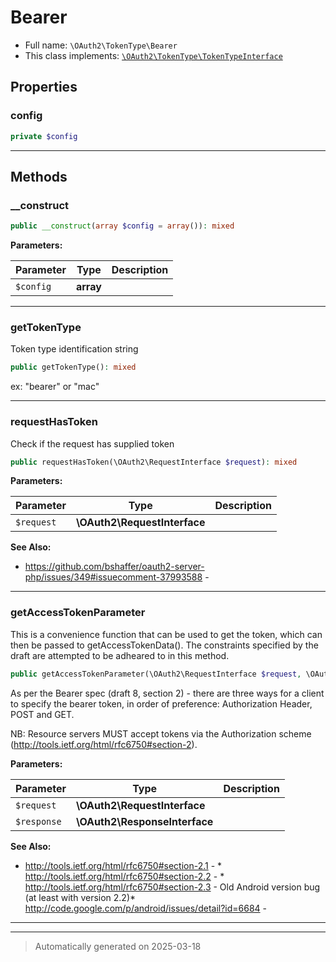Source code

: 
# Bearer





* Full name: `\OAuth2\TokenType\Bearer`
* This class implements:
[`\OAuth2\TokenType\TokenTypeInterface`](./TokenTypeInterface.md)



## Properties


### config



```php
private $config
```






***

## Methods


### __construct



```php
public __construct(array $config = array()): mixed
```








**Parameters:**

| Parameter | Type | Description |
|-----------|------|-------------|
| `$config` | **array** |  |





***

### getTokenType

Token type identification string

```php
public getTokenType(): mixed
```

ex: "bearer" or "mac"










***

### requestHasToken

Check if the request has supplied token

```php
public requestHasToken(\OAuth2\RequestInterface $request): mixed
```








**Parameters:**

| Parameter | Type | Description |
|-----------|------|-------------|
| `$request` | **\OAuth2\RequestInterface** |  |





**See Also:**

* https://github.com/bshaffer/oauth2-server-php/issues/349#issuecomment-37993588 - 

***

### getAccessTokenParameter

This is a convenience function that can be used to get the token, which can then
be passed to getAccessTokenData(). The constraints specified by the draft are
attempted to be adheared to in this method.

```php
public getAccessTokenParameter(\OAuth2\RequestInterface $request, \OAuth2\ResponseInterface $response): mixed
```

As per the Bearer spec (draft 8, section 2) - there are three ways for a client
to specify the bearer token, in order of preference: Authorization Header,
POST and GET.

NB: Resource servers MUST accept tokens via the Authorization scheme
(http://tools.ietf.org/html/rfc6750#section-2).






**Parameters:**

| Parameter | Type | Description |
|-----------|------|-------------|
| `$request` | **\OAuth2\RequestInterface** |  |
| `$response` | **\OAuth2\ResponseInterface** |  |





**See Also:**

* http://tools.ietf.org/html/rfc6750#section-2.1 - * http://tools.ietf.org/html/rfc6750#section-2.2 - * http://tools.ietf.org/html/rfc6750#section-2.3 - Old Android version bug (at least with version 2.2)* http://code.google.com/p/android/issues/detail?id=6684 - 

***


***
> Automatically generated on 2025-03-18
※ ※ ※
In the material above, find the line with "attempted to be adheared to in this method."; then retype it and every line after it through the last, exactly as written.

attempted to be adheared to in this method.

```php
public getAccessTokenParameter(\OAuth2\RequestInterface $request, \OAuth2\ResponseInterface $response): mixed
```

As per the Bearer spec (draft 8, section 2) - there are three ways for a client
to specify the bearer token, in order of preference: Authorization Header,
POST and GET.

NB: Resource servers MUST accept tokens via the Authorization scheme
(http://tools.ietf.org/html/rfc6750#section-2).






**Parameters:**

| Parameter | Type | Description |
|-----------|------|-------------|
| `$request` | **\OAuth2\RequestInterface** |  |
| `$response` | **\OAuth2\ResponseInterface** |  |





**See Also:**

* http://tools.ietf.org/html/rfc6750#section-2.1 - * http://tools.ietf.org/html/rfc6750#section-2.2 - * http://tools.ietf.org/html/rfc6750#section-2.3 - Old Android version bug (at least with version 2.2)* http://code.google.com/p/android/issues/detail?id=6684 - 

***


***
> Automatically generated on 2025-03-18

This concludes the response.